One challenge in developing an aging curve is that the players we see on the field rarely represent the entire population of possible players. Sometimes, we have survivor bias, when there are additional players who might be playing, but who either choose not to play or are not chosen to play.

This study uses simulation to evaluate the potential for survivor bias with batter on-base-plus-slugging (OPS) in Major League Baseball. Simulating across several scenarios, and focusing on players 31 to 35 years of age, we find that the existence of survivor bias depends upon the shape of the talent distribution of the players who drop out. If the dropouts effectively form their own bell curve distribution of talent, we have a mixture distribution composed of two pools of players. If the dropouts instead represent the bottom of one overall skill group, we have a truncated distribution that covers both survivors and dropouts.

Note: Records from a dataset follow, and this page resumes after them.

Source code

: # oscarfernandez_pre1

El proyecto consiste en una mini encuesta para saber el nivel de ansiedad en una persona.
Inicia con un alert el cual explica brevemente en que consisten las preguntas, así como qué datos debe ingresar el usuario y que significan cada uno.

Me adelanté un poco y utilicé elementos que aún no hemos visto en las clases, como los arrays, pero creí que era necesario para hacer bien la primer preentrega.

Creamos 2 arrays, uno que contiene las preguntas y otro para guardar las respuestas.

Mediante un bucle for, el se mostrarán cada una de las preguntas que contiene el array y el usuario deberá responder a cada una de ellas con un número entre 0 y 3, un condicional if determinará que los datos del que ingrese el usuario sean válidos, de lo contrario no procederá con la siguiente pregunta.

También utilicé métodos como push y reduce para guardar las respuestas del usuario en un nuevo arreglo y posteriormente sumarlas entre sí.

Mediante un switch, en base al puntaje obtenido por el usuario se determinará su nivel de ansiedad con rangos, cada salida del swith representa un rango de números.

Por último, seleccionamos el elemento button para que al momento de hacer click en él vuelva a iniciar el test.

In the mixture distribution scenario, there may be no meaningful survivor bias at all for aging estimates, even when we exclusively measure surviving players. When the distribution is truncated, we confirm survivor bias that underestimates aging effects. However, we show that this bias can be controlled by adjustment, allowing us once again to accurately estimate OPS aging effects solely from surviving players in the Major Leagues. We conclude with discussion and additional recommendations.

Previous Treatments

Survivor bias is a topic that many people warn about but few attempt to solve. This may be because analysts think it is not capable of being solved. As such, our literature review will be quite short.

One person who has thought about survivor bias extensively is Mitchel Lichtman, while employing what he calls the “delta method” of aging. This delta method uses historical data, tabulating the average change across baseball for all batters with consecutive seasons (i.e., “seasonal pairs”). By considering only batters with paired seasons, the delta method imposes selection bias. Lichtman contends that this selection bias is also survivor bias, and further contends that it causes the delta method to overestimate aging effects.

To address this, Lichtman suggested imputing the hypothetical performance of player dropouts through projection, based on their past performances. In a later article, Lichtman proposed a variant of this approach that makes a more dramatic correction.

CJ Turtoro, in the context of professional hockey, found that imputing performances for players who dropped out did not improve the accuracy of performance prediction for those who remained.

This article will focus on theoretical limits rather than particular empirical corrections, and on structural effects of survivorship that transcend particular methods of measuring aging effects. The larger point is that disappointingly few efforts have been made to address the potential for survivor bias, at least in baseball analysis.

Our Approach

We use simulation to evaluate a range of situations where survivor bias could be problematic in measuring aging effects. Specifically, we analyze simulated batter OPS from ages 31 to 35; those ages cover a time period of consistent decline in performance and many player dropouts.[1]

Simulation is necessary because we cannot observe players who drop out in the ordinary course: you cannot observe a player who does not play.[2] Thus, in order to “observe” such performances, we need to make them up. This works because we are not trying to forecast particular performances; rather we are trying to figure out whether the range of likely performances would actually create any problems. We accomplish this by simulating different performance levels and gaps between survivors and dropouts, and seeing which combinations result in survivor bias and which ones do not.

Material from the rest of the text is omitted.